I received this beer in an 11.2 oz stubby crimpcap bottle. The cap is cream colored and marked with the brewery seal. Embossed on the shoulder of the bottle is Arthur Guinness's signature. The label is oval with a red white and blue background. It says " 200 Years In America" "Guinness 200thy Anniversary Export Stout" "brewed with black patent malt" "the open gate brewery" "St. James's Gate, Dublin" and at the bottom features Arthur Guinness's signature over the waves. On the reverse it says "This year marks the 200th anniversary of the first guinness export from Ireland to the US. To commemorate this momentous occasion we brewed this beer, inspired by entries from our 1817 brewing logs. In 1817 Guinness was using black patent malt to give it's stouts their deep dark black color. This new brew is complex and smooth with balance of roast and sweet chocolate". The Guinness website says it uses Goldings hops. 6% ABV, I'll be using my HMLA-267 mug that I received as a ball gift. Lets pop the top.
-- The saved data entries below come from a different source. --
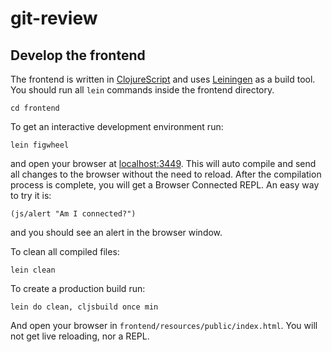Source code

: # git-review

## Develop the frontend

The frontend is written in [ClojureScript](https://clojurescript.org) and uses [Leiningen](https://leiningen.org) as a build tool. You should run all `lein` commands inside the frontend directory.

    cd frontend

To get an interactive development environment run:

    lein figwheel

and open your browser at [localhost:3449](http://localhost:3449/).
This will auto compile and send all changes to the browser without the
need to reload. After the compilation process is complete, you will
get a Browser Connected REPL. An easy way to try it is:

    (js/alert "Am I connected?")

and you should see an alert in the browser window.

To clean all compiled files:

    lein clean

To create a production build run:

    lein do clean, cljsbuild once min

And open your browser in `frontend/resources/public/index.html`. You will not
get live reloading, nor a REPL. 
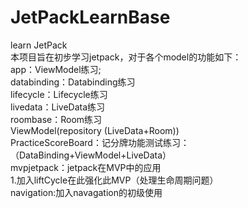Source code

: # JetPackLearnBase
learn JetPack  
本项目旨在初步学习jetpack，对于各个model的功能如下：   
app：ViewModel练习;  
databinding：Databinding练习    
lifecycle：Lifecycle练习  
livedata：LiveData练习  
roombase：Room练习  
          ViewModel(repository (LiveData+Room))  
PracticeScoreBoard：记分牌功能测试练习：（DataBinding+ViewModel+LiveData）  
mvpjetpack：jetpack在MVP中的应用  
           1.加入liftCycle在此强化此MVP（处理生命周期问题）  
navigation:加入navagation的初级使用

            
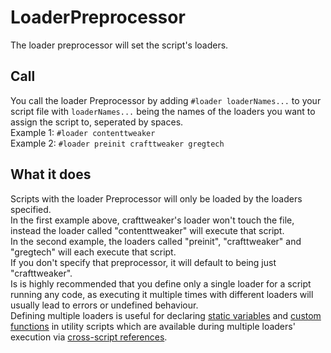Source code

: # LoaderPreprocessor

The loader preprocessor will set the script's loaders.

## Call
You call the loader Preprocessor by adding `#loader loaderNames...` to your script file with `loaderNames...` being the names of the loaders you want to assign the script to, seperated by spaces.<br/>
Example 1: `#loader contenttweaker`<br/>
Example 2: `#loader preinit crafttweaker gregtech`

## What it does
Scripts with the loader Preprocessor will only be loaded by the loaders specified.<br/>
In the first example above, crafttweaker's loader won't touch the file, instead the loader called "contenttweaker" will execute that script.<br/>
In the second example, the loaders called "preinit", "crafttweaker" and "gregtech" will each execute that script.<br/>
If you don't specify that preprocessor, it will default to being just "crafttweaker".<br/>
Is is highly recommended that you define only a single loader for a script running any code, as executing it multiple times with different loaders will usually lead to errors or undefined behaviour.<br/>
Defining multiple loaders is useful for declaring [static variables](/AdvancedFunctions/Global_Static_Variables/) and [custom functions](/AdvancedFunctions/Custom_Functions/) in utility scripts which are available during multiple loaders' execution via [cross-script references](/AdvancedFunctions/Cross-Script_Reference/).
Nose from the bottle is a dark malt coco scent. Pours an almost black dark ruby color with beige head, I'd give it a 25 on the SRM. Nose from the mug is the same as the bottle but with a potato bread and more of a milk chocolate. On first sip, it's rich with dark malt and dark chocolate, not really any hop character to speak of, good balance between the malt and chocolate flavors. Finishes like a hot coco, except cold and with a little bit of alcohol and dryness. It's a really smooth beer, basically no acidity and with just the right amount of carbonation. Solid full body, almost syrupy, not too astringent.
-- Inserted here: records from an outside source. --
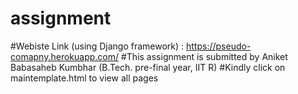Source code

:# assignment

#Webiste Link (using Django framework) : https://pseudo-comapny.herokuapp.com/
#This assignment is submitted by Aniket Babasaheb Kumbhar (B.Tech. pre-final year, IIT R)
#Kindly click on maintemplate.html to view all pages
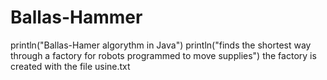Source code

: # Ballas-Hammer
println("Ballas-Hamer algorythm in Java")
println("finds the shortest way through a factory for robots programmed to move supplies")
the factory is created with the file usine.txt
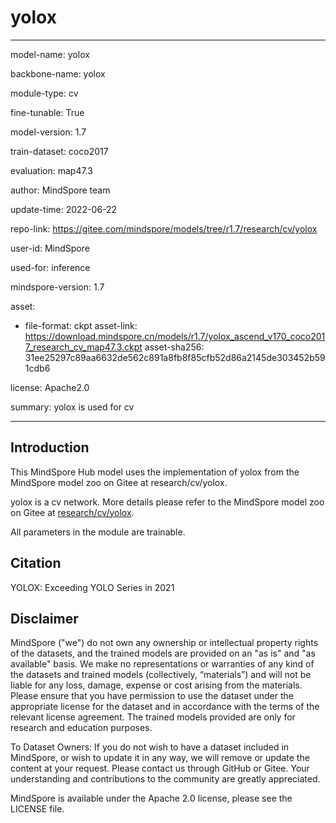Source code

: # yolox

---

model-name: yolox

backbone-name: yolox

module-type: cv

fine-tunable: True

model-version: 1.7

train-dataset: coco2017

evaluation: map47.3

author: MindSpore team

update-time: 2022-06-22

repo-link: <https://gitee.com/mindspore/models/tree/r1.7/research/cv/yolox>

user-id: MindSpore

used-for: inference

mindspore-version: 1.7

asset:

-
    file-format: ckpt
    asset-link: <https://download.mindspore.cn/models/r1.7/yolox_ascend_v170_coco2017_research_cv_map47.3.ckpt>
    asset-sha256: 31ee25297c89aa6632de562c891a8fb8f85cfb52d86a2145de303452b591cdb6

license: Apache2.0

summary: yolox is used for cv

---

## Introduction

This MindSpore Hub model uses the implementation of yolox from the MindSpore model zoo on Gitee at research/cv/yolox.

yolox is a cv network. More details please refer to the MindSpore model zoo on Gitee at [research/cv/yolox](https://gitee.com/mindspore/models/blob/r1.7/research/cv/yolox/README_CN.md).

All parameters in the module are trainable.

## Citation

YOLOX: Exceeding YOLO Series in 2021

## Disclaimer

MindSpore ("we") do not own any ownership or intellectual property rights of the datasets, and the trained models are provided on an "as is" and "as available" basis. We make no representations or warranties of any kind of the datasets and trained models (collectively, “materials”) and will not be liable for any loss, damage, expense or cost arising from the materials. Please ensure that you have permission to use the dataset under the appropriate license for the dataset and in accordance with the terms of the relevant license agreement. The trained models provided are only for research and education purposes.

To Dataset Owners: If you do not wish to have a dataset included in MindSpore, or wish to update it in any way, we will remove or update the content at your request. Please contact us through GitHub or Gitee. Your understanding and contributions to the community are greatly appreciated.

MindSpore is available under the Apache 2.0 license, please see the LICENSE file.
Listening to Kansas Bible Company. So I not only picked up the trailer I was talking about on my previous blog post, but also picked up my 180sx from Charleston! The trailer is great, needs a little work on the inside but I'm taking care of that. The 180 is currently inoperable because I broke one of the yokes off the driveshaft when I removed it so it could be towed. It's not a particularly expensive part, but it still sucks to not be able to use my car. I have to get a new piece for the center console, that didn't make it to America with the car. When they say nothing can be in the car, they mean it! It's still good to have it here. I can't wait to fix this drive shaft, it's going to be so nice. but in other news, my Uncle Mark and I are going to start building AR-15 upper receivers with all of those cool add-ons that people like to take out to a field and have fun with. I'm talking golf ball/tennis ball launchers, fuel filter adapters, chainsaw blades, flair launchers, "unconventional materials". All of that cool stuff you see online but almost never actually see in a store or at the gun show. We will have it already put together and ready to use, ammo and all.

Final thoughts. It's a good beer, I hope it's not just a special edition and this will be available for a while. I give this beer my blurry seal of approval.